Every year, the American Society for Microbiology (ASM) has an annual meeting that covers all topics in microbiology (I’ll talk about some of the science next week). It’s often in pretty good locations–this year, it was held in San Diego. But attendance has been dropping: a few years ago, over 12,000 people attended (it’s a big meeting), and this year, less than 9,000 people attended–which is one of the worst turnouts in memory (and San Diego is a nice place, although I still think Philly–yes, Philadelphia–was the best site they’ve ever chosen).
I’ve heard rumors that the format of the meeting is going to change, and that’s probably a good thing.
As I see it, the meeting has several problems–and it’s not that it’s ‘too big’ (that’s one of its strengths, as you run into colleagues you otherwise wouldn’t see). First, there’s no coherency to the program. Each section (subfield of study) sets its own symposium schedule without coordinating with other sections, leading to a lot of repetition and scheduling conflicts.
Second, I’ve always found that, due to the schedule, most of the talks I want to hear all occur at the same time.

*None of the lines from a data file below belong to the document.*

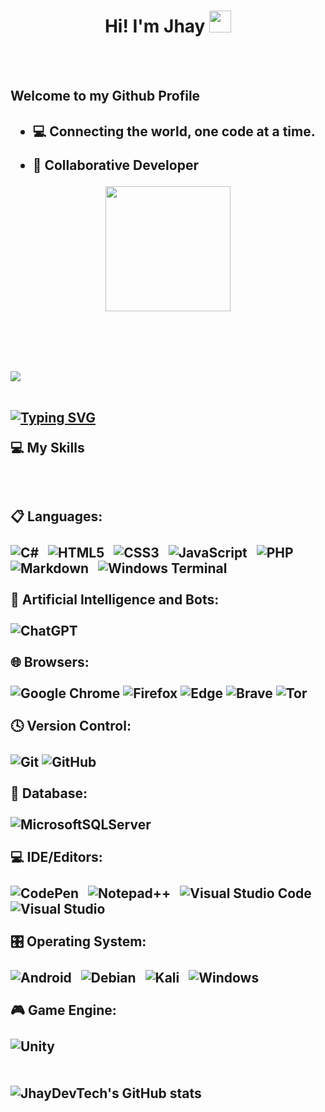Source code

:   <h1 align="center">Hi! I'm Jhay <img src="https://media.giphy.com/media/hvRJCLFzcasrR4ia7z/giphy.gif" width="35"></h1><br><br>
  <h2>Welcome to my Github Profile<h2>


- :computer: Connecting the world, one code at a time.

  
- 👯 Collaborative Developer
  

<p align="center">
<img width="200" src="https://github.com/jhay-tech/jhay-tech/blob/main/male.jpg?raw=true">
</p>
<br>
<br>
<br>
<a href="#"><img src="https://user-images.githubusercontent.com/73097560/115834477-dbab4500-a447-11eb-908a-139a6edaec5c.gif"></a>
<br>
<br>

<p align = "center">

[![Typing SVG](https://readme-typing-svg.herokuapp.com?color=F70000&background=FF000000&center=true&width=1000&height=100&lines=Bachelor's+Degree+Graduate+in+Information+Technology;Aspiring+IT+Professional;Competitive+Programmer+)](https://git.io/typing-svg)

</p>

:computer: My Skills
<br><br><br><br>
📋 Languages:<br><br>
![C#](https://img.shields.io/badge/c%23-%23239120.svg?style=for-the-badge&logo=c-sharp&logoColor=white)&nbsp;&nbsp;
![HTML5](https://img.shields.io/badge/html5-%23E34F26.svg?style=for-the-badge&logo=html5&logoColor=white)&nbsp;&nbsp;
![CSS3](https://img.shields.io/badge/css3-%231572B6.svg?style=for-the-badge&logo=css3&logoColor=white)&nbsp;&nbsp;
![JavaScript](https://img.shields.io/badge/javascript-%23323330.svg?style=for-the-badge&logo=javascript&logoColor=%23F7DF1E)&nbsp;&nbsp;
![PHP](https://img.shields.io/badge/php-%23777BB4.svg?style=for-the-badge&logo=php&logoColor=white)&nbsp;&nbsp;
![Markdown](https://img.shields.io/badge/markdown-%23000000.svg?style=for-the-badge&logo=markdown&logoColor=white)&nbsp;&nbsp;
![Windows Terminal](https://img.shields.io/badge/Windows%20Terminal-%234D4D4D.svg?style=for-the-badge&logo=windows-terminal&logoColor=white)&nbsp;&nbsp;
<br><br>
🤖 Artificial Intelligence and Bots:<br><br>
![ChatGPT](https://img.shields.io/badge/chatGPT-74aa9c?style=for-the-badge&logo=openai&logoColor=white)
<br><br>
🌐 Browsers:<br><br>
![Google Chrome](https://img.shields.io/badge/Google%20Chrome-4285F4?style=for-the-badge&logo=GoogleChrome&logoColor=white)
![Firefox](https://img.shields.io/badge/Firefox-FF7139?style=for-the-badge&logo=Firefox-Browser&logoColor=white)
![Edge](https://img.shields.io/badge/Edge-0078D7?style=for-the-badge&logo=Microsoft-edge&logoColor=white)
![Brave](https://img.shields.io/badge/Brave-FB542B?style=for-the-badge&logo=Brave&logoColor=white)
![Tor](https://img.shields.io/badge/Tor-7D4698?style=for-the-badge&logo=Tor-Browser&logoColor=white)
<br><br>
🕓 Version Control:
<br><br>
![Git](https://img.shields.io/badge/git-%23F05033.svg?style=for-the-badge&logo=git&logoColor=white)
![GitHub](https://img.shields.io/badge/github-%23121011.svg?style=for-the-badge&logo=github&logoColor=white)
<br><br>
💾 Database:
<br><br>
![MicrosoftSQLServer](https://img.shields.io/badge/Microsoft%20SQL%20Server-CC2927?style=for-the-badge&logo=microsoft%20sql%20server&logoColor=white)
<br><br>
💻 IDE/Editors:
<br><br>
![CodePen](https://img.shields.io/badge/CodePen-white?style=for-the-badge&logo=codepen&logoColor=black)&nbsp;&nbsp;
![Notepad++](https://img.shields.io/badge/Notepad++-90E59A.svg?style=for-the-badge&logo=notepad%2b%2b&logoColor=black)&nbsp;&nbsp;
![Visual Studio Code](https://img.shields.io/badge/Visual%20Studio%20Code-0078d7.svg?style=for-the-badge&logo=visual-studio-code&logoColor=white)&nbsp;&nbsp;
![Visual Studio](https://img.shields.io/badge/Visual%20Studio-5C2D91.svg?style=for-the-badge&logo=visual-studio&logoColor=white)&nbsp;&nbsp;
 <br><br>
🎛️ Operating System:<br><br>
![Android](https://img.shields.io/badge/Android-3DDC84?style=for-the-badge&logo=android&logoColor=white)&nbsp;&nbsp;
![Debian](https://img.shields.io/badge/Debian-D70A53?style=for-the-badge&logo=debian&logoColor=white)&nbsp;&nbsp;
![Kali](https://img.shields.io/badge/Kali-268BEE?style=for-the-badge&logo=kalilinux&logoColor=white)&nbsp;&nbsp;
![Windows](https://img.shields.io/badge/Windows-0078D6?style=for-the-badge&logo=windows&logoColor=white)&nbsp;&nbsp;
<br><br>
🎮 Game Engine:<br><br>
![Unity](https://img.shields.io/badge/unity-%23000000.svg?style=for-the-badge&logo=unity&logoColor=white)
 <br>
 <br>
 <br>
 ![JhayDevTech's GitHub stats](https://github-readme-stats.vercel.app/api?username=JhayDevTech&hide=stars&theme=midnight-purple)
<!---
jhay-tech/jhay-tech is a ✨ special ✨ repository because its `README.md` (this file) appears on your GitHub profile.
You can click the Preview link to take a look at your changes.
--->

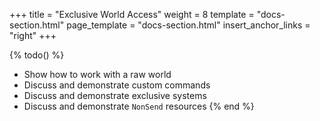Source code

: +++
title = "Exclusive World Access"
weight = 8
template = "docs-section.html"
page_template = "docs-section.html"
insert_anchor_links = "right"
+++

{% todo() %}

* Show how to work with a raw world
* Discuss and demonstrate custom commands
* Discuss and demonstrate exclusive systems
* Discuss and demonstrate `NonSend` resources
{% end %}
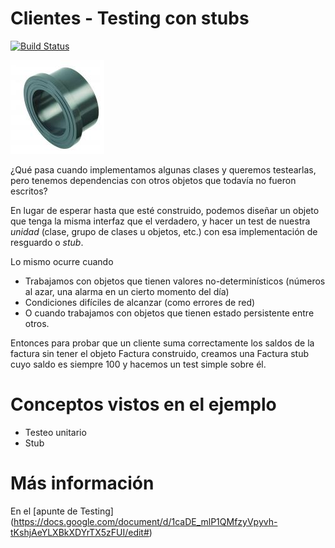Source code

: # Clientes - Testing con stubs
 
[![Build Status](https://travis-ci.org/wollok/testingClienteStub.svg?branch=master)](https://travis-ci.org/wollok/testingClienteStub)


<img src="img/stub.jpg" height="150" width="150">

¿Qué pasa cuando implementamos algunas clases y queremos testearlas, pero tenemos dependencias con otros objetos que todavía no fueron escritos?

En lugar de esperar hasta que esté construido, podemos diseñar un objeto que tenga la misma interfaz que el verdadero, y hacer un test de nuestra *unidad* (clase, grupo de clases u objetos, etc.) con esa implementación de resguardo o *stub*.

Lo mismo ocurre cuando

* Trabajamos con objetos que tienen valores no-determinísticos (números al azar, una alarma en un cierto momento del día)
* Condiciones difíciles de alcanzar (como errores de red)
* O cuando trabajamos con objetos que tienen estado persistente
entre otros.

Entonces para probar que un cliente suma correctamente los saldos de la factura sin tener el objeto Factura construido, creamos una Factura stub cuyo saldo es siempre 100 y hacemos un test simple sobre él.

# Conceptos vistos en el ejemplo

* Testeo unitario
* Stub

# Más información

En el [apunte de Testing] (https://docs.google.com/document/d/1caDE_mlP1QMfzyVpyvh-tKshjAeYLXBkXDYrTX5zFUI/edit#)


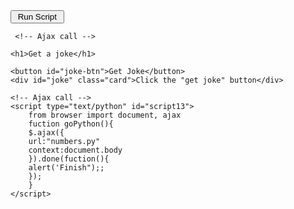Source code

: <!DOCTYPE html>
<html>
  <head> 
  <input type="button" id='script' name="scriptbutton" value=" Run Script " onclick="goPython()">
     <!-- Ajax call -->
<script src="https://cdnjs.cloudflare.com/ajax/libs/brython/3.8.8/brython.js" integrity="sha256-rA89wPrTJJQFWJaZveKW8jpdmC3t5F9rRkPyBjz8G04=" crossorigin="anonymous"></script> 

 <script src="https://cdnjs.cloudflare.com/ajax/libs/brython/3.8.8/brython_stdlib.js" integrity="sha256-Gnrw9tIjrsXcZSCh/wos5Jrpn0bNVNFJuNJI9d71TDs=" crossorigin="anonymous"></script> 
     <!-- Ajax call -->   
  </head>
<body onload="brython()">
 
    <h1>Get a joke</h1>

    <button id="joke-btn">Get Joke</button>
    <div id="joke" class="card">Click the "get joke" button</div>

    <!-- Ajax call -->
    <script type="text/python" id="script13">
        from browser import document, ajax
		fuction goPython(){
		$.ajax({
		url:"numbers.py"
		context:document.body
		}).done(fuction(){
		alert('Finish");;
		});
		}        
    </script>

</body>

 
</body>
</html>
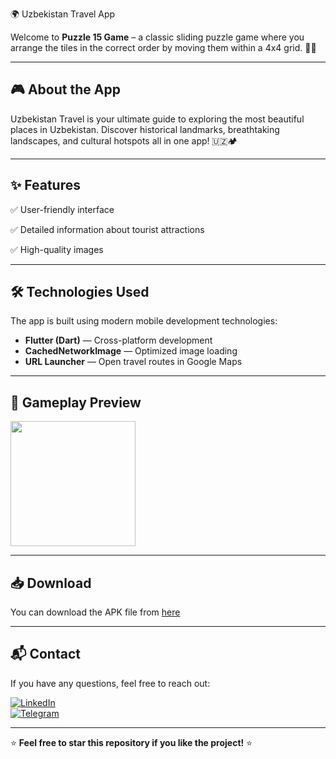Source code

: 🌍 Uzbekistan Travel App

Welcome to **Puzzle 15 Game** – a classic sliding puzzle game where you arrange the tiles in the correct order by moving them within a 4x4 grid. 🧩✨

---

## 🎮 About the App
Uzbekistan Travel is your ultimate guide to exploring the most beautiful places in Uzbekistan. Discover historical landmarks, breathtaking landscapes, and cultural hotspots all in one app! 🇺🇿🏕

---

## ✨ Features
✅ User-friendly interface  

✅ Detailed information about tourist attractions

✅ High-quality images 

---

## 🛠 Technologies Used
The app is built using modern mobile development technologies:
- **Flutter (Dart)** — Cross-platform development
- **CachedNetworkImage** — Optimized image loading
- **URL Launcher** — Open travel routes in Google Maps

---

## 🎥 Gameplay Preview
<img src="https://github.com/Khonsaid/uzbekistan.travel/blob/main/Travel.gif" width="200">

---

## 📥 Download
You can download the APK file from [here](https://github.com/Khonsaid/uzbekistan.travel/raw/main/Travel.apk)

---

## 📬 Contact
If you have any questions, feel free to reach out:

[![LinkedIn](https://img.shields.io/badge/LinkedIn-Profile-blue?style=for-the-badge&logo=linkedin)](https://www.linkedin.com/in/khonsaid)  
[![Telegram](https://img.shields.io/badge/Telegram-Message-blue?style=for-the-badge&logo=telegram)](https://t.me/xonsaid)

---

⭐ **Feel free to star this repository if you like the project!** ⭐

At this last meeting, my ‘top six’ talks all took place in the same hour (talks are for thirty minutes).
Third, the way posters are planned doesn’t work well. Typically, all of the posters in a given topic are scheduled at the same time. This means that many of your colleagues are standing next to their posters and can’t stop by yours (unless your poster sucks, but that’s a different problem). Poster topics should be spread out over the three days*, so that presenters will, at least, be able to see two-thirds of the posters in their session.
Hopefully, ASM will fix these problems.
*ASM goes for three and a half days. The half-day session on the last day is poorly attended, especially when east-coasters have to fly from the West Coast. Get rid of it.